In unprecedented times, we operate day to day, but this Budget will outlive the coronavirus crisis. On Friday, as always, over half the constituents I met at my weekly advice surgery came to see me about a housing issue. I met Mrs L, who has been trapped in so-called temporary accommodation for two years, living in just one room and sharing a bed with her eight-year-old son, who suffers from epilepsy and autism, and her four-year-old daughter. I met a hard-working couple, Mr and Mrs N, who share a one-bedroom starter home with their two children, and their two friends and the friends’ two children.
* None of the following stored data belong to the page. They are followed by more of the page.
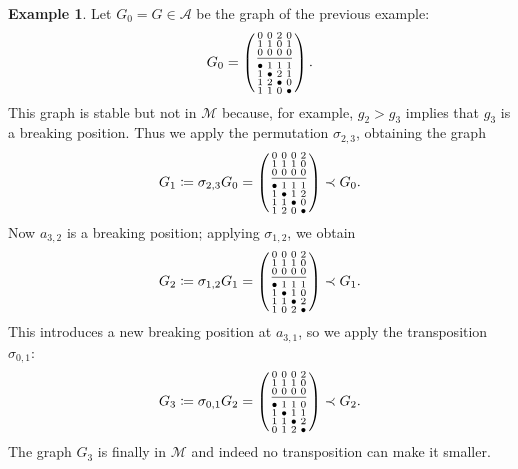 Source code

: \documentclass{amsart}
\theoremstyle{plain}
\theoremstyle{definition}
\newtheorem{example}[theorem]{Example}
\newcommand{\psm}[1]{\left(\begin{smallmatrix}#1\end{smallmatrix}\right)}
\begin{document}
\begin{example}
  Let $G_0 = G \in \mathcal{A}$ be the graph of the previous example:
  \[
  G_0 = \psm{
    0 & 0 & 2 & 0\\
    1 & 1 & 0 & 1\\
    0 & 0 & 0 & 0\\[2pt]
    \hline\\[1pt]
    \bullet & 1 & 1 & 1\\
    1 &\bullet & 2 & 1\\
    1 & 2 & \bullet & 0\\
    1 & 1 & 0 & \bullet
  }\text{.}
  \]
  This graph is stable but not in $\mathcal{M}$ because, for example,
  $g_2 > g_3$ implies that $g_3$ is a breaking position. Thus we apply
  the permutation $\sigma_{2,3}$, obtaining the graph
  \[
  G_1 \coloneqq \sigma_{2,3} G_0 = \psm{
    0 & 0 & 0 & 2\\
    1 & 1 & 1 & 0\\
    0 & 0 & 0 & 0\\[2pt]
    \hline\\[1pt]
    \bullet & 1 & 1 & 1\\
    1 & \bullet & 1 & 2\\
    1 & 1 & \bullet & 0\\
    1 & 2 & 0 & \bullet
  } \prec G_0\text{.}
  \]
  Now $a_{3,2}$ is a breaking position; applying $\sigma_{1,2}$, we
  obtain
  \[
  G_2 \coloneqq \sigma_{1,2} G_1 = \psm{
    0 & 0 & 0 & 2\\
    1 & 1 & 1 & 0\\
    0 & 0 & 0 & 0\\[2pt]
    \hline\\[1pt]
    \bullet & 1 & 1 & 1\\
    1 & \bullet & 1 & 0\\
    1 & 1 & \bullet & 2\\
    1 & 0 & 2 & \bullet
  } \prec G_1\text{.}
  \]
  This introduces a new breaking position at $a_{3,1}$, so we apply
  the transposition $\sigma_{0,1}$:
  \[
  G_3 \coloneqq \sigma_{0,1} G_2 = \psm{
    0 & 0 & 0 & 2\\
    1 & 1 & 1 & 0\\
    0 & 0 & 0 & 0\\[2pt]
    \hline\\[1pt]
    \bullet & 1 & 1 & 0\\
    1 & \bullet & 1 & 1\\
    1 & 1 & \bullet & 2\\
    0 & 1 & 2 & \bullet
  } \prec G_2\text{.}
  \]
  The graph $G_3$ is finally in $\mathcal{M}$ and indeed no
  transposition can make it smaller.
\end{example}
\end{document}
That is four adults and four children crammed into a one-bedroom starter home. I met Mrs B, who is facing eviction from her privately rented home, where her family have lived for the past 20 years. She cares for her disabled daughter and relies on universal credit, but an extraordinary £1,000 hike in the monthly rent is forcing the family out and into temporary accommodation. There should have been a Budget for these families.
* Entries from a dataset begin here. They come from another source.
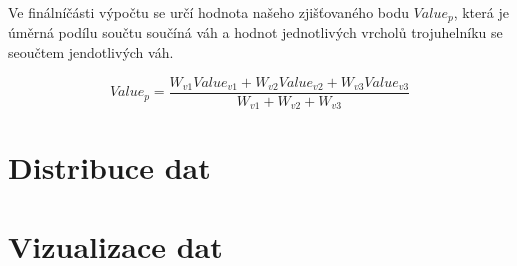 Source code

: \documentclass[czech,bachelor,dept460,male,csharp,cpdeclaration]{diploma}
\begin{document}
	Ve finálníčásti výpočtu se určí hodnota našeho zjišťovaného bodu $Value_p$, která je úměrná podílu součtu součíná váh a hodnot jednotlivých vrcholů trojuhelníku se seoučtem jendotlivých váh.
	
	\[Value_p = \frac{W_{v1}Value_{v1} + W_{v2}Value_{v2} + W_{v3}Value_{v3}}{W_{v1} + W_{v2} + W_{v3}} \]
	
	
	\section{Distribuce dat}
	
	\section{Vizualizace dat}
	
\end{document}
I am used to reading warm promises but the Budget lacked even enough of those. According to the Budget papers, the Government have made good progress on boosting the housing supply. I must have been on a different planet for the past 10 years. There are 1.2 million families on social housing waiting lists across our country, but just 6,464 social homes were built in 2017-18, the second lowest number on record. At that rate, it would take 172 years to give everyone on the current waiting list a social rented home. Of course extra funds in the affordable homes programme are welcome, but only if affordable homes are truly affordable, which is not 80% of market value. What is more, it remains unclear exactly how much of the new settlement will be made available for social rented homes. In the light of that, I extend an invitation to any Minister, on any Friday, to attend my weekly advice surgery to see what hope they can offer to the increasing number of my constituents waiting for a place to call home.